Every ML practitioner has attempted Kaggle's Dogs v/s Cats competition which pretty much is a solved problem thanks to methods like Transfer Learning on top of architectures like ResNet. But this dataset can be used to show some cool techniques by self imposing certain constraints, like using only a fraction of the data to obtain the same results!
This post is to illustrate how - with modern techniques - we can obtain near state-of-the-art results on image classification tasks. I'm going to use Kaggle's Dogs v/s Cats to prove my points, but these results can be extended to any similar task, including microscopic images, satellite images, and the works.
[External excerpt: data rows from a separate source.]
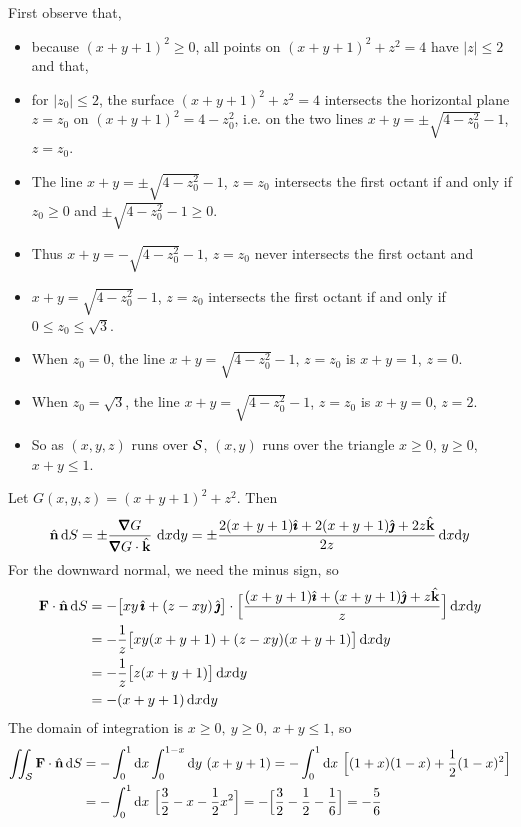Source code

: \begin{solution} 
First observe that, 
\begin{itemize}\itemsep1pt \parskip0pt  %
\item[$\circ$]
because $(x+y+1)^2\ge 0$,
 all points on $(x+y+1)^2+z^2=4$ have $|z|\le 2$ 
and that, 
\item[$\circ$]
for $|z_0|\le 2$, the surface $(x+y+1)^2+z^2=4$
intersects the horizontal plane $z=z_0$ on $(x+y+1)^2 = 4-z_0^2$,
i.e. on the two lines $x+y=\pm\sqrt{4-z_0^2}-1$, $z=z_0$.
\item[$\circ$]
The line $x+y=\pm\sqrt{4-z_0^2}-1$, $z=z_0$
intersects the first octant if and only if $z_0\ge0$ and
$\pm\sqrt{4-z_0^2}-1\ge 0$. 
\item[$\circ$]
Thus $x+y=-\sqrt{4-z_0^2}-1$, $z=z_0$ never intersects the first octant and
\item[$\circ$]
 $x+y=\sqrt{4-z_0^2}-1$, $z=z_0$
intersects the first octant if and only if $0\le z_0\le \sqrt{3}$.
\item[$\circ$] When $z_0=0$, the line $x+y=\sqrt{4-z_0^2}-1$, $z=z_0$
is $x+y=1$, $z=0$.
\item[$\circ$] When $z_0=\sqrt{3}$, the line $x+y=\sqrt{4-z_0^2}-1$, $z=z_0$
is $x+y=0$, $z=2$.
\item[$\circ$] So as $(x,y,z)$ runs over $\cS$, $(x,y)$ runs over the
triangle $x\ge0$, $y\ge 0$, $x+y\le 1$.
\end{itemize}
Let $G(x,y,z)=(x+y+1)^2+z^2$. Then
$$
\hn\,\dee{S}=\pm\frac{\vnabla G}{\vnabla G\cdot\hk}\ \dee{x}\dee{y}
=\pm\frac{2(x+y+1)\hi+2(x+y+1)\hj+2z\hk}{2z}\,\dee{x}\dee{y}
$$
For the downward normal, we need the minus sign, so
\begin{align*}
\vF\cdot\hn\,\dee{S}
&=-\big[xy\,\hi+(z-xy)\,\hj\big]\cdot
  \Big[\frac{(x+y+1)\hi+(x+y+1)\hj+z\hk}{z}\Big]\,\dee{x}\dee{y}\\
&=-\frac{1}{z}\big[xy(x+y+1)+(z-xy)(x+y+1)\big]\,\dee{x}\dee{y}\\
&=-\frac{1}{z}\big[z(x+y+1)\big]\,\dee{x}\dee{y}\\
&=-(x+y+1)\,\dee{x}\dee{y}
\end{align*}
The domain of integration is $x\ge 0,\ y\ge 0,\ x+y\le 1$, so
\begin{align*}
\dblInt_\cS\vF\cdot\hn\,\dee{S}
&=-\int_0^1 \dee{x}\int_0^{1-x} \dee{y} \ (x+y+1)
=-\int_0^1 \dee{x}\ \Big[(1+x)(1-x)+\frac{1}{2}(1-x)^2\Big]\\
&=-\int_0^1 \dee{x}\ \Big[\frac{3}{2}-x-\frac{1}{2} x^2\Big]
=-\Big[\frac{3}{2}-\frac{1}{2}-\frac{1}{6}\Big]
=-\frac{5}{6}
\end{align*}
\end{solution}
I'm using Keras with a Tensorflow backend, but the same results can be obtained on any modern deep learning library thanks to great implementations of the above techniques being readily available.
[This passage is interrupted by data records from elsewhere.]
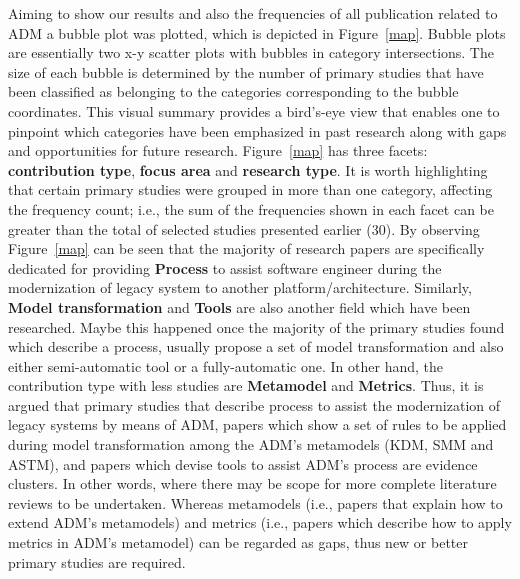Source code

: Aiming to show our results and also the frequencies of all publication related to ADM a bubble plot was plotted, which is depicted in Figure~\ref{map}. Bubble plots are essentially two x-y scatter plots with bubbles in category intersections. The size of each bubble is determined by the number of primary studies that have been classified as belonging to the categories corresponding to the bubble coordinates. This visual summary provides a bird's-eye view that enables one to pinpoint which categories have been emphasized in past research along with gaps and opportunities for future research.
%
Figure~\ref{map} has three facets: \textbf{contribution type}, \textbf{focus area} and \textbf{research type}. 
%
%
It is worth highlighting that certain primary studies were grouped in more than one category, affecting the frequency count; i.e., the sum of the frequencies shown in each facet can be greater than the total of selected studies presented earlier (30). By observing Figure~\ref{map} can be seen that the majority of research papers are specifically dedicated for providing \textbf{Process} to assist software engineer during the modernization of legacy system to another platform/architecture. Similarly, \textbf{Model transformation} and \textbf{Tools} are also another field which have been researched. Maybe this happened once the majority of the primary studies found which describe a process, usually propose a set of model transformation and also either semi-automatic tool or a fully-automatic one. In other hand, the contribution type with less studies are \textbf{Metamodel} and \textbf{Metrics}. Thus, it is argued that primary studies that describe process to assist the modernization of legacy systems by means of ADM, papers which show a set of rules to be applied during model transformation among the ADM's metamodels (KDM, SMM and ASTM), and papers which devise tools to assist ADM's process are evidence clusters. In other words, where there may be scope for more complete literature reviews to be undertaken. Whereas metamodels (i.e., papers that explain how to extend ADM's metamodels) and metrics (i.e., papers which describe how to apply metrics in ADM's metamodel) can be regarded as gaps, thus new or better primary studies are required. 



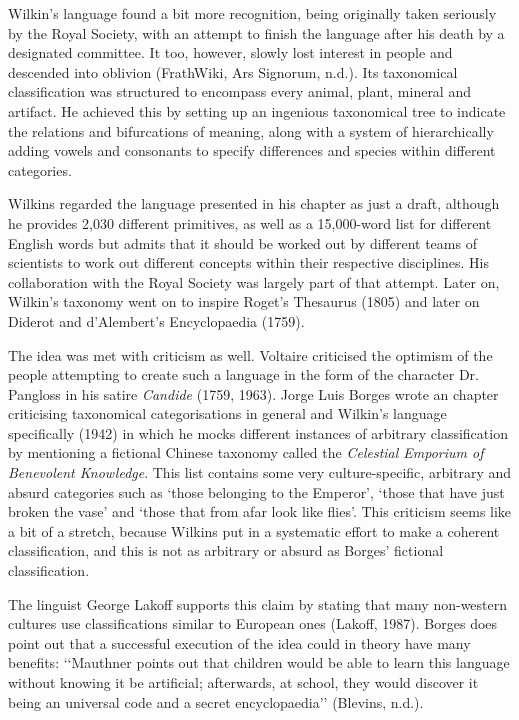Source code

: Wilkin’s language found  a bit more recognition, being originally taken seriously by the Royal Society, with an attempt to finish the language after his death by a designated committee. It too, however, slowly lost interest in people and descended into oblivion  (FrathWiki, Ars Signorum, n.d.). Its taxonomical classification was structured to encompass every animal, plant, mineral and artifact. He achieved this by setting up an ingenious taxonomical tree to indicate the relations and bifurcations of meaning, along with a system of hierarchically adding vowels and consonants to specify differences and species within different categories. 

Wilkins regarded the language presented in his chapter as just a draft, although he provides 2,030 different primitives, as well as a 15,000-word list for different English words but admits that it should be worked out by different teams of scientists to work out different concepts within their respective disciplines. His collaboration with the Royal Society was largely part of that attempt. Later on, Wilkin’s taxonomy went on to inspire Roget’s Thesaurus (1805) and later on Diderot and d’Alembert’s Encyclopaedia (1759).  

The idea was met with criticism as well. Voltaire criticised the optimism of the people attempting to create such a language in the form of the character Dr. Pangloss in his satire \textit{Candide} (1759, 1963). Jorge Luis Borges wrote an chapter criticising taxonomical categorisations in general and Wilkin’s language specifically (1942) in which he mocks different instances of arbitrary classification by mentioning a fictional Chinese taxonomy called the \textit{Celestial Emporium of Benevolent Knowledge}. This list contains some very culture-specific, arbitrary and absurd categories such as ‘those belonging to the Emperor’, ‘those that have just broken the vase’ and ‘those that from afar look like flies’. This criticism seems like a bit of a stretch, because Wilkins put in a systematic effort to make a coherent classification, and this is not as arbitrary or absurd as Borges’ fictional classification. 

The linguist George Lakoff supports this claim by stating that many non-western cultures use classifications similar to European ones (Lakoff, 1987). Borges does point out that a successful execution of the idea could in theory have many benefits: ‘‘Mauthner points out that children would be able to learn this language without knowing it be artificial; afterwards, at school, they would discover it being an universal code and a secret encyclopaedia’’ (Blevins, n.d.). 

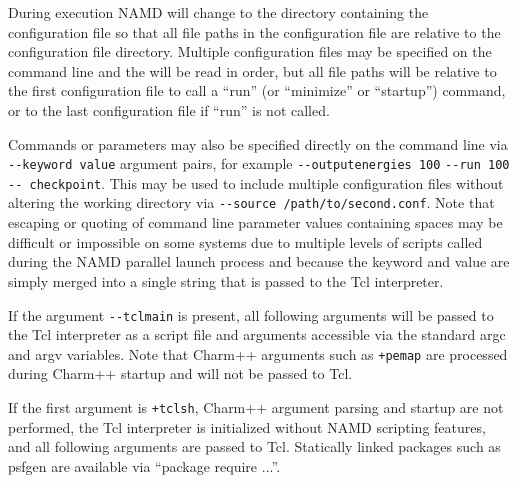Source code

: During execution NAMD will change to the directory containing the
configuration file so that all file paths in the configuration file
are relative to the configuration file directory.
Multiple configuration files may be specified on the command line
and the will be read in order, but all file paths will be relative
to the first configuration file to call a ``run'' (or ``minimize'' or ``startup'') command, or
to the last configuration file if ``run'' is not called.

Commands or parameters may also be specified directly on the
command line via \verb#--keyword value# argument pairs, for example
\verb#--outputenergies 100# \verb#--run 100# \verb#-- checkpoint#.
This may be used to include multiple configuration files without altering the
working directory via \verb#--source /path/to/second.conf#.
Note that escaping or quoting of command line parameter values
containing spaces may be difficult or impossible on some systems due
to multiple levels of scripts called during the NAMD parallel launch process
and because the keyword and value are simply merged into a single string
that is passed to the Tcl interpreter.

If the argument \verb#--tclmain# is present, all following arguments will
be passed to the Tcl interpreter as a script file and arguments accessible
via the standard argc and argv variables.
Note that Charm++ arguments such as \verb#+pemap# are processed during
Charm++ startup and will not be passed to Tcl.

If the first argument is \verb#+tclsh#,
Charm++ argument parsing and startup are not performed,
the Tcl interpreter is initialized without NAMD scripting features,
and all following arguments are passed to Tcl.
Statically linked packages such as psfgen are available via ``package require ...''.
Firstly, I import all necessary libraries:
import numpy as np
import cv2
import os
import shutil
from glob import glob
import matplotlib.pyplot as plt
%matplotlib inline
from keras.preprocessing.image import ImageDataGenerator, array_to_img, img_to_array, load_img
from keras.models import *
from keras.layers import *
from keras.regularizers import *
from keras.optimizers import *
from IPython.display import Image
from keras import applications
I ran these experiments on an NVIDIA Titan X, so I could've afforded to use a higher batch size than 64 to speed things up.
batch_size = 64
img_width, img_height = 200, 200
Now, I create the directory structure I need for training and validation
%mkdir -p data/train/cats
%mkdir -p data/validate/cats
%mkdir -p data/train/dogs
%mkdir -p data/validate/dogs
This is the interesting bit, the original Dogs v/s Cats dataset has ~11,000 images for each category. So to prove my point that we can get good results with a very small amount of data, I select only the first 2000 images, i.e. 1000 per class.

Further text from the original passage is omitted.